O pesquisador potiguar Carlos André Cavalcante da Silva ganhou destaque nacional durante o III Congresso Nacional de Enfrentamento às Violências Sexuais contra Crianças e Adolescentes, realizado em Brasília pelo Ministério dos Direitos Humanos e da Cidadania. A apresentação do estudo “Proteção com método” repercutiu entre especialistas de todo o país e se tornou um dos temas mais comentados do evento ao defender maior rigor técnico e científico na produção de provas em casos envolvendo crianças e adolescentes.
A palestra reuniu psicólogos, advogados, conselheiros tutelares, pesquisadores, secretários de Estado e integrantes da rede de proteção à infância de diferentes regiões do Brasil.
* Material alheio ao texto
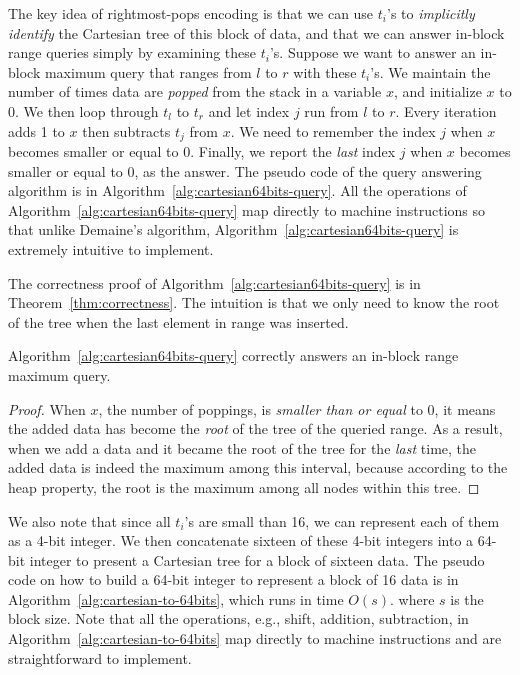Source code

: The key idea of rightmost-pops encoding is that we can use $t_i$'s to
{\em implicitly identify} the Cartesian tree of this block of data, and
that we can answer in-block range queries simply by examining these
$t_i$'s.  Suppose we want to answer an in-block maximum query that
ranges from $l$ to $r$ with these $t_i$'s.  We maintain the number of
times data are {\em popped} from the stack in a variable $x$, and
initialize $x$ to 0.  We then loop through $t_l$ to $t_r$ and let index
$j$ run from $l$ to $r$.  Every iteration adds 1 to $x$ then subtracts
$t_j$ from $x$.  We need to remember the index $j$ when $x$ becomes
smaller or equal to 0.  Finally, we report the {\em last} index $j$ when
$x$ becomes smaller or equal to 0, as the answer.  The pseudo code of
the query answering algorithm is in
Algorithm~\ref{alg:cartesian64bits-query}.  All the operations of
Algorithm~\ref{alg:cartesian64bits-query} map directly to machine
instructions so that unlike Demaine's algorithm,
Algorithm~\ref{alg:cartesian64bits-query} is extremely intuitive to
implement.



The correctness proof of Algorithm~\ref{alg:cartesian64bits-query} is
in Theorem~\ref{thm:correctness}.  The intuition is that we only need
to know the root of the tree when the last element in range was
inserted.

\begin{theorem} \label{thm:correctness}
  Algorithm~\ref{alg:cartesian64bits-query} correctly answers an
  in-block range maximum query.
\end{theorem}
\begin{proof}
When $x$, the number of poppings, is {\em smaller than or equal} to 0,
it means the added data has become the {\em root} of the tree of the
queried range.  As a result, when we add a data and it became the root
of the tree for the {\em last} time, the added data is indeed the
maximum among this interval, because according to the heap property, the
root is the maximum among all nodes within this tree.
\end{proof}

We also note that since all $t_i$'s are small than 16, we can represent
each of them as a 4-bit integer.  We then concatenate sixteen of these
4-bit integers into a 64-bit integer to present a Cartesian tree for a
block of sixteen data.  The pseudo code on how to build a 64-bit integer
to represent a block of 16 data is in
Algorithm~\ref{alg:cartesian-to-64bits}, which runs in time $O(s)$.
where $s$ is the block size.  Note that all the operations, e.g., shift,
addition, subtraction, in Algorithm~\ref{alg:cartesian-to-64bits} map
directly to machine instructions and are straightforward to implement.

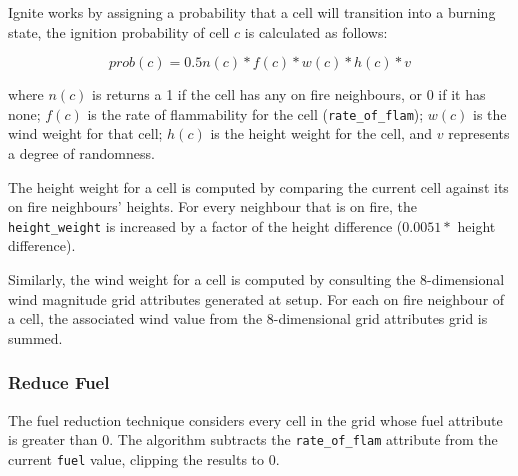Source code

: \documentclass[11pt, a4paper, titlepage]{article}
\newcommand{\code}[1]{\colorbox{light-gray}{\texttt{#1}}}
\begin{document}


Ignite works by assigning a probability that a cell will transition into a burning state, the ignition probability of cell $c$ is calculated as follows:

\[ prob(c) = 0.5n(c)*f(c)*w(c)*h(c)*v \]

where $n(c)$ is returns a 1 if the cell has any on fire neighbours, or 0 if it has none; $f(c)$ is the rate of flammability for the cell (\code{rate\_of\_flam}); $w(c)$ is the wind weight for that cell; $h(c)$ is the height weight for the cell, and $v$ represents a degree of randomness.

The height weight for a cell is computed by comparing the current cell against its on fire neighbours' heights. For every neighbour that is on fire, the \code{height\_weight} is increased by a factor of the height difference ($0.0051 *$ height difference).  

Similarly, the wind weight for a cell is computed by consulting the 8-dimensional wind magnitude grid attributes generated at setup. For each on fire neighbour of a cell, the associated wind value from the 8-dimensional grid attributes grid is summed.  










\subsubsection{Reduce Fuel}
The fuel reduction technique considers every cell in the grid whose fuel attribute is greater than 0. The algorithm subtracts the \code{rate\_of\_flam} attribute from the current \code{fuel} value, clipping the results to 0. 
\end{document}
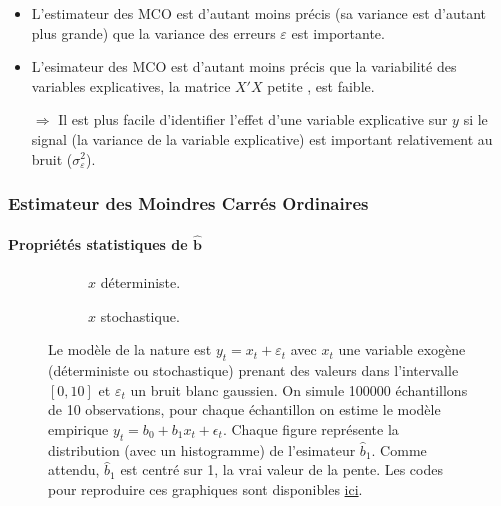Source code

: \documentclass[10pt]{beamer}
\theoremstyle{plain}
\begin{document}
\begin{notes}
  \begin{itemize}
  \item L'estimateur des MCO est d'autant moins précis (sa variance est d'autant plus grande) que la variance des erreurs $\varepsilon$ est importante.\newline

  \item L'esimateur des MCO est d'autant moins précis que la variabilité des variables explicatives, la matrice $X'X$ \og petite \fg, est faible.\newline

  \item[$\Rightarrow$] Il est plus facile d'identifier l'effet d'une variable explicative sur $y$ si le signal (la variance de la variable explicative) est important relativement au bruit ($\sigma_{\varepsilon}^2$).
  \end{itemize}

\end{notes}


\begin{frame}
  \frametitle{Estimateur des Moindres Carrés Ordinaires}
  \framesubtitle {Propriétés statistiques de $\hat{\mathbf b}$}

  \begin{figure}
    \centering
    \begin{subfigure}{0.4\textwidth}
      \scalebox{.3}{
    }
    \caption{$x$ déterministe.}
    \label{fig:01:a}
  \end{subfigure}
  \hfill
  \begin{subfigure}{0.4\textwidth}
    \scalebox{.3}{
    }
    \caption{$x$ stochastique.}
    \label{fig:01:b}
  \end{subfigure}
  \label{fig:01}
  \caption{Le modèle de la nature est $y_t = x_t + \varepsilon_t$ avec $x_t$ une variable exogène (déterministe ou stochastique) prenant des valeurs dans l'intervalle $[0,10]$ et $\varepsilon_t$ un bruit blanc gaussien. On simule 100000  échantillons de 10 observations, pour chaque échantillon on estime le modèle empirique $y_t = b_0 + b_1 x_t + \epsilon_t$. Chaque figure représente la distribution (avec un histogramme) de l'esimateur $\hat b_1$. Comme attendu,  $\hat b_1$ est centré sur 1, la vrai valeur de la pente.  Les codes pour reproduire ces graphiques sont disponibles \href{https://mnemosyne.ithaca.fr/stephane/econometrics/-/blob/\HEAD/cours/codes/chapitre-1/estimator-with-deterministic-versus-stochastic-samples.py}{ici}.}
\end{figure}
\end{frame}
\end{document}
Segundo Carlos André, a repercussão surpreendeu até mesmo os autores do trabalho, desenvolvido de forma interdisciplinar por profissionais das áreas do Direito e da Física ligados à Universidade Federal do Rio Grande do Norte (UFRN).
Um dos momentos de maior repercussão ocorreu quando o pesquisador afirmou que práticas como Constelação Familiar e a chamada “Síndrome das Falsas Memórias” não possuem validação científica para utilização em processos envolvendo crianças e adolescentes. A declaração interrompeu a apresentação após ser recebida com aplausos do público.
“Quando comecei essa pesquisa, sabia que seria um tema difícil. Mas não imaginava o tamanho do desafio. Aproximar proteção infantil de método, verificabilidade e rigor técnico ainda incomoda muita gente”, destacou.
Carlos André explicou que o estudo surgiu a partir da união entre especialistas de diferentes áreas do conhecimento. “Juntar uma mestre em Direito, um mestre em Física e um PhD em Física da UFRN para analisar temas normalmente discutidos apenas dentro do Direito exigiu muito estudo e dedicação de todos nós”, afirmou.
Segundo ele, a reação da plateia marcou a trajetória acadêmica do grupo de pesquisa. “Ali estavam profissionais que dedicam suas vidas à proteção de crianças e adolescentes. Sentir o apoio dessas pessoas trouxe uma mistura de felicidade, alívio e dever cumprido. Confesso que precisei me segurar para conseguir continuar a apresentação”, relatou.
O estudo defende a aplicação rigorosa dos métodos previstos em lei, especialmente o depoimento especial, mecanismo criado para garantir uma escuta qualificada de crianças e adolescentes vítimas de violência. A proposta busca reduzir a revitimização e fortalecer a confiabilidade das provas produzidas no sistema de Justiça.
Com formação em Física e atuação na área jurídica, Carlos André também propõe a adoção de critérios inspirados no padrão internacional Daubert, utilizado em diferentes países para avaliar a confiabilidade da prova técnica. Para o pesquisador, decisões judiciais envolvendo crianças devem ser fundamentadas em métodos verificáveis e cientificamente reconhecidos.
“Sem critérios técnicos claros, a decisão judicial corre o risco de se afastar da realidade — e, nesses casos, quem mais sofre é a criança”, concluiu.